Updated: Jan 23
Turbulence due to shadowing (wake effects)
As a wind turbine extracts energy from the wind, the wind speed behind the wind turbine is also reduced.
This energy extraction does not take place uniformly, which ultimately also leads to strong fluctuations in wind speed. The caused turbulences in the wake of the turbine then lead to a more irregular inflow and higher loads of the wind turbines in the wake. Turbines influenced by these wake effects produce less energy and wear faster.
When planning wind farms with several wind turbines, it is therefore very important that the wind farm constellation is designed in such a way that as few shading effects as possible are created in the wind farm from frequently occurring wind directions.
However, since the climate and the weather can not be predicted 100%, it can happen that plants are shaded more often than originally planned.
It is therefore quite exciting to investigate the effects caused by shading in a wind farm.
Turbulence rose and wind frequency distribution
In the picture above you can see a turbulence rose.

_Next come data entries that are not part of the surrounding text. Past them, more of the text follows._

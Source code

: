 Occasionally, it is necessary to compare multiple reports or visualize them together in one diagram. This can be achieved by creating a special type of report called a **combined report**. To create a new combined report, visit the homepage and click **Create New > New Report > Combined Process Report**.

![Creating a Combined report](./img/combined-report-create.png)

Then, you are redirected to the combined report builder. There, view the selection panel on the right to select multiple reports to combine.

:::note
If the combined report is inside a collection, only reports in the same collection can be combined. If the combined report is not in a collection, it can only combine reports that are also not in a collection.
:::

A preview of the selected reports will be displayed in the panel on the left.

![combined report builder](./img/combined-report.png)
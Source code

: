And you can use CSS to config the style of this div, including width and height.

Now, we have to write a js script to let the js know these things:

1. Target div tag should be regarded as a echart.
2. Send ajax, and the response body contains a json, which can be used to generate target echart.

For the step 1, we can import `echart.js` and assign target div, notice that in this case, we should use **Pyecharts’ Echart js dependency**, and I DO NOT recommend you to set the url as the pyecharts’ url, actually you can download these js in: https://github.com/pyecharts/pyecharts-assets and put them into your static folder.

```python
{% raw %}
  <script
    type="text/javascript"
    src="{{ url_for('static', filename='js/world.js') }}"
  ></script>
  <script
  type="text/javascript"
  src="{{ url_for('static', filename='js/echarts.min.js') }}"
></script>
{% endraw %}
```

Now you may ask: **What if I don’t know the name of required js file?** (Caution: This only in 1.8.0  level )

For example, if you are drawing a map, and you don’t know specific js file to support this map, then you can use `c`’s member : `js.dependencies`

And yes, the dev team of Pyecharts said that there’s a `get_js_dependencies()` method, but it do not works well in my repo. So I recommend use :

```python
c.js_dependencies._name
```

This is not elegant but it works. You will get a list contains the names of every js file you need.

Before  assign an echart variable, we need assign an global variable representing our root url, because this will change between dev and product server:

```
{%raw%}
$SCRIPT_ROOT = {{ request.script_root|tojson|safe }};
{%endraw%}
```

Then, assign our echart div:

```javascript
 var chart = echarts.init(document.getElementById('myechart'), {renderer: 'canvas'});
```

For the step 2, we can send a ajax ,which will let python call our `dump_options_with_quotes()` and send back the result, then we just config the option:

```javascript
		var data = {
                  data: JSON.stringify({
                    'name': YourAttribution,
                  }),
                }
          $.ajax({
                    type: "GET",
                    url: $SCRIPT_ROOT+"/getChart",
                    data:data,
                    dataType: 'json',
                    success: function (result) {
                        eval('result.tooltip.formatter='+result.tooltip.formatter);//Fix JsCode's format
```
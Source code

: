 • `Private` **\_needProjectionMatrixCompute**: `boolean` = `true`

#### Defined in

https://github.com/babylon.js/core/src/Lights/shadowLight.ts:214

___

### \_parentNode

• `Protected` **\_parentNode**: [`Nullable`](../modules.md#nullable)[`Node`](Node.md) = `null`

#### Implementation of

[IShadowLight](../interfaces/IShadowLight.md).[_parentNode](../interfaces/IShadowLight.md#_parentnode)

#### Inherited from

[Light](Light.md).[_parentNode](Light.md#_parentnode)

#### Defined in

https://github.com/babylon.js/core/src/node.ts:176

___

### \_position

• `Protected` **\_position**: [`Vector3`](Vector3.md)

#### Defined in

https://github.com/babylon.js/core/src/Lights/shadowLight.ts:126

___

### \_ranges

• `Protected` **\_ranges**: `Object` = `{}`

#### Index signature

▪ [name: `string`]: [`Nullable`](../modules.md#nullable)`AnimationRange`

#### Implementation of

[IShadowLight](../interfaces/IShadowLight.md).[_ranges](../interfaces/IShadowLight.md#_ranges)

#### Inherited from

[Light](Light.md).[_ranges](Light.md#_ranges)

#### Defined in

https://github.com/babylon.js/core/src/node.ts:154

This illustration describes the average turbulence intensity from the different wind directions.
One can see, for example, that higher turbulence intensities were measured from approx. 25° and 260°. Exactly in these directions are also the neighbouring plants.
This type of display allows the average turbulence intensity from shaded directions to be directly compared with that of free flow directions.
In this case the shading causes an increase of the turbulence intensity from approx. 14% up to 30%, which corresponds to a doubling.
IInterestingly, an inverse phenomenon of the compass rose can be seen in the picture.